__DESCRIPTION OF THE TASK__
Every record here must be copied exactly, except for the images it holds.

__DATA FOR REVIEW__
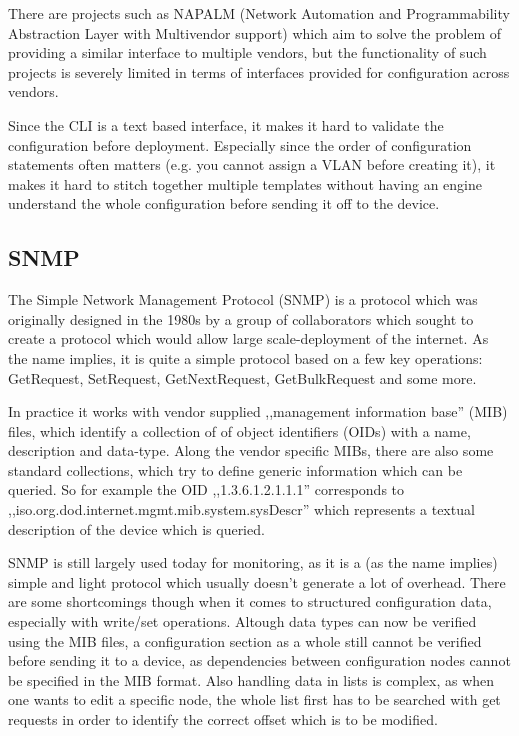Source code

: There are projects such as NAPALM (Network Automation and Programmability Abstraction Layer with Multivendor support)\cite{noauthor_napalm_nodate}
which aim to solve the problem of providing a similar interface to multiple vendors,
but the functionality of such projects is severely limited in terms of interfaces provided
for configuration across vendors.

Since the \acrshort{CLI} is a text based interface, it makes it hard to validate the configuration
before deployment. Especially since the order of configuration statements often matters
(e.g. you cannot assign a VLAN before creating it), it makes it hard to stitch together
multiple templates without having an engine understand the whole configuration before sending
it off to the device.

\subsection{SNMP}

The Simple Network Management Protocol (SNMP)\cite{fedor_simple_1990} is a protocol which was originally
designed in the 1980s by a group of collaborators which sought to create a protocol which would
allow large scale-deployment of the internet.
As the name implies, it is quite a simple protocol based on a few key operations:
GetRequest, SetRequest, GetNextRequest, GetBulkRequest and some more.

In practice it works with vendor supplied ,,management information base'' (MIB) files, which identify a collection of
of object identifiers (OIDs) with a name, description and data-type. 
Along the vendor specific MIBs, there are also some standard collections,
which try to define generic information which can be queried.
So for example the OID ,,1.3.6.1.2.1.1.1'' corresponds to ,,iso.org.dod.internet.mgmt.mib.system.sysDescr''
which represents a textual description of the device which is queried.

SNMP is still largely used today for monitoring, as it is a (as the name implies) simple and light protocol
which usually doesn't generate a lot of overhead. There are some shortcomings though when it comes to
structured configuration data, especially with write/set operations. Altough data types can now be verified
using the MIB files, a configuration section as a whole still cannot be verified before sending it to a device,
as dependencies between configuration nodes cannot be specified in the MIB format. Also handling data
in lists is complex, as when one wants to edit a specific node, the whole list first has to be searched
with get requests in order to identify the correct offset which is to be modified.

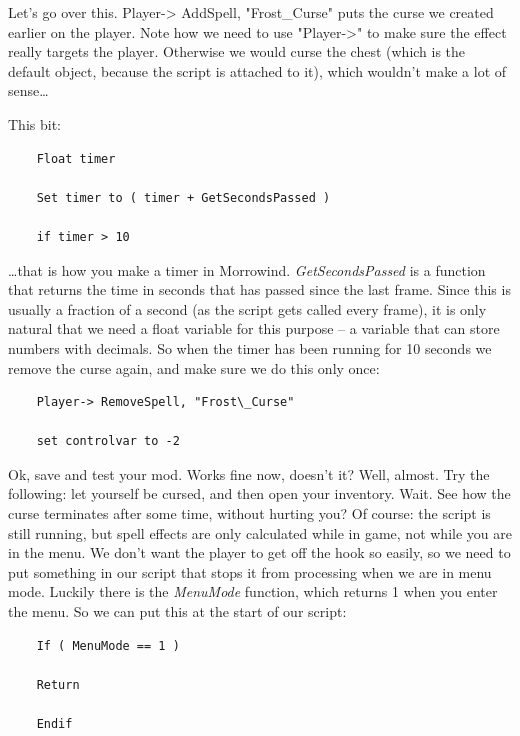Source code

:

Let's go over this. Player-> AddSpell, "Frost\_Curse" puts the curse we created earlier on the player. Note how we need to use "Player->" to make sure the effect really targets the player. Otherwise we would curse the chest (which is the default object, because the script is attached to it), which wouldn't make a lot of sense\ldots{}


This bit:

\begin{lstlisting}
	Float timer
	
	Set timer to ( timer + GetSecondsPassed )
	
	if timer > 10
\end{lstlisting}

\ldots that is how you make a timer in Morrowind. \emph{GetSecondsPassed} is a function that returns the time in seconds that has passed since the last frame. Since this is usually a fraction of a second (as the script gets called every frame), it is only natural that we need a float variable for this purpose -- a variable that can store numbers with decimals. So when the timer has been running for 10 seconds we remove the curse again, and make sure we do this only once:


\begin{lstlisting}
	Player-> RemoveSpell, "Frost\_Curse"
	
	set controlvar to -2
\end{lstlisting}

Ok, save and test your mod. Works fine now, doesn't it? Well, almost. Try the following: let yourself be cursed, and then open your inventory. Wait. See how the curse terminates after some time, without hurting you? Of course: the script is still running, but spell effects are only calculated while in game, not while you are in the menu. We don't want the player to get off the hook so easily, so we need to put something in our script that stops it from processing when we are in menu mode. Luckily there is the \emph{MenuMode} function, which returns 1 when you enter the menu. So we can put this at the start of our script:


\begin{lstlisting}
	If ( MenuMode == 1 )
	
	Return
	
	Endif
\end{lstlisting}

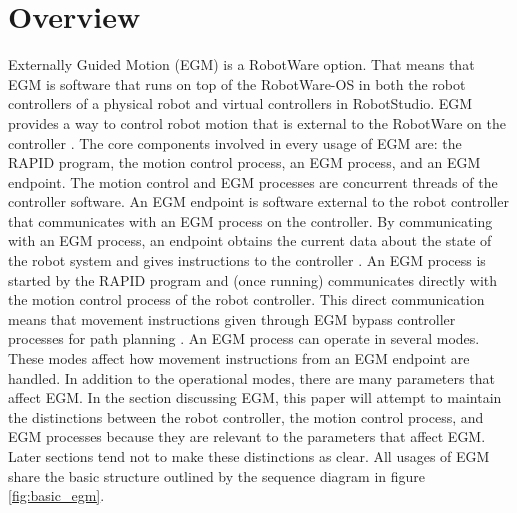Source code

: \documentclass{cslthse-msc}
\begin{document}
\section{Overview}
\label{sec:EGM:Overview}
Externally Guided Motion (EGM) is a RobotWare option. That means that EGM is software that runs on top of the RobotWare-OS in both the robot controllers of a physical robot and virtual controllers in RobotStudio. EGM provides a way to control robot motion that is external to the RobotWare on the controller \cite[Sec. 9.3.1.1]{ABB:controller_software}. The core components involved in every usage of EGM are: the RAPID program, the motion control process, an EGM process, and an EGM endpoint. The motion control and EGM processes are concurrent threads of the controller software. An EGM endpoint is software external to the robot controller that communicates with an EGM process on the controller. By communicating with an EGM process, an endpoint obtains the current data about the state of the robot system and gives instructions to the controller \cite[Sec. 9.3.3]{ABB:controller_software}. An EGM process is started by the RAPID program and (once running) communicates directly with the motion control process of the robot controller. This direct communication means that movement instructions given through EGM bypass controller processes for path planning \cite[Sec. 9.3.1.3]{ABB:controller_software}. An EGM process can operate in several modes. These modes affect how movement instructions from an EGM endpoint are handled. In addition to the operational modes, there are many parameters that affect EGM. In the section discussing EGM, this paper will attempt to maintain the distinctions between the robot controller, the motion control process, and EGM processes because they are relevant to the parameters that affect EGM. Later sections tend not to make these distinctions as clear.  All usages of EGM share the basic structure outlined by the sequence diagram in figure \ref{fig:basic_egm}. 
\end{document}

__TASK RESPONSE__
Source code

: There are projects such as NAPALM (Network Automation and Programmability Abstraction Layer with Multivendor support)\cite{noauthor_napalm_nodate}
which aim to solve the problem of providing a similar interface to multiple vendors,
but the functionality of such projects is severely limited in terms of interfaces provided
for configuration across vendors.

Since the \acrshort{CLI} is a text based interface, it makes it hard to validate the configuration
before deployment. Especially since the order of configuration statements often matters
(e.g. you cannot assign a VLAN before creating it), it makes it hard to stitch together
multiple templates without having an engine understand the whole configuration before sending
it off to the device.

\subsection{SNMP}

The Simple Network Management Protocol (SNMP)\cite{fedor_simple_1990} is a protocol which was originally
designed in the 1980s by a group of collaborators which sought to create a protocol which would
allow large scale-deployment of the internet.
As the name implies, it is quite a simple protocol based on a few key operations:
GetRequest, SetRequest, GetNextRequest, GetBulkRequest and some more.

In practice it works with vendor supplied ,,management information base'' (MIB) files, which identify a collection of
of object identifiers (OIDs) with a name, description and data-type. 
Along the vendor specific MIBs, there are also some standard collections,
which try to define generic information which can be queried.
So for example the OID ,,1.3.6.1.2.1.1.1'' corresponds to ,,iso.org.dod.internet.mgmt.mib.system.sysDescr''
which represents a textual description of the device which is queried.

SNMP is still largely used today for monitoring, as it is a (as the name implies) simple and light protocol
which usually doesn't generate a lot of overhead. There are some shortcomings though when it comes to
structured configuration data, especially with write/set operations. Altough data types can now be verified
using the MIB files, a configuration section as a whole still cannot be verified before sending it to a device,
as dependencies between configuration nodes cannot be specified in the MIB format. Also handling data
in lists is complex, as when one wants to edit a specific node, the whole list first has to be searched
with get requests in order to identify the correct offset which is to be modified.

Source code

:

Let's go over this. Player-> AddSpell, "Frost\_Curse" puts the curse we created earlier on the player. Note how we need to use "Player->" to make sure the effect really targets the player. Otherwise we would curse the chest (which is the default object, because the script is attached to it), which wouldn't make a lot of sense\ldots{}


This bit:

\begin{lstlisting}
	Float timer
	
	Set timer to ( timer + GetSecondsPassed )
	
	if timer > 10
\end{lstlisting}

\ldots that is how you make a timer in Morrowind. \emph{GetSecondsPassed} is a function that returns the time in seconds that has passed since the last frame. Since this is usually a fraction of a second (as the script gets called every frame), it is only natural that we need a float variable for this purpose -- a variable that can store numbers with decimals. So when the timer has been running for 10 seconds we remove the curse again, and make sure we do this only once:


\begin{lstlisting}
	Player-> RemoveSpell, "Frost\_Curse"
	
	set controlvar to -2
\end{lstlisting}

Ok, save and test your mod. Works fine now, doesn't it? Well, almost. Try the following: let yourself be cursed, and then open your inventory. Wait. See how the curse terminates after some time, without hurting you? Of course: the script is still running, but spell effects are only calculated while in game, not while you are in the menu. We don't want the player to get off the hook so easily, so we need to put something in our script that stops it from processing when we are in menu mode. Luckily there is the \emph{MenuMode} function, which returns 1 when you enter the menu. So we can put this at the start of our script:


\begin{lstlisting}
	If ( MenuMode == 1 )
	
	Return
	
	Endif
\end{lstlisting}

Source code

: \documentclass{cslthse-msc}
\begin{document}
\section{Overview}
\label{sec:EGM:Overview}
Externally Guided Motion (EGM) is a RobotWare option. That means that EGM is software that runs on top of the RobotWare-OS in both the robot controllers of a physical robot and virtual controllers in RobotStudio. EGM provides a way to control robot motion that is external to the RobotWare on the controller \cite[Sec. 9.3.1.1]{ABB:controller_software}. The core components involved in every usage of EGM are: the RAPID program, the motion control process, an EGM process, and an EGM endpoint. The motion control and EGM processes are concurrent threads of the controller software. An EGM endpoint is software external to the robot controller that communicates with an EGM process on the controller. By communicating with an EGM process, an endpoint obtains the current data about the state of the robot system and gives instructions to the controller \cite[Sec. 9.3.3]{ABB:controller_software}. An EGM process is started by the RAPID program and (once running) communicates directly with the motion control process of the robot controller. This direct communication means that movement instructions given through EGM bypass controller processes for path planning \cite[Sec. 9.3.1.3]{ABB:controller_software}. An EGM process can operate in several modes. These modes affect how movement instructions from an EGM endpoint are handled. In addition to the operational modes, there are many parameters that affect EGM. In the section discussing EGM, this paper will attempt to maintain the distinctions between the robot controller, the motion control process, and EGM processes because they are relevant to the parameters that affect EGM. Later sections tend not to make these distinctions as clear.  All usages of EGM share the basic structure outlined by the sequence diagram in figure \ref{fig:basic_egm}. 
\end{document}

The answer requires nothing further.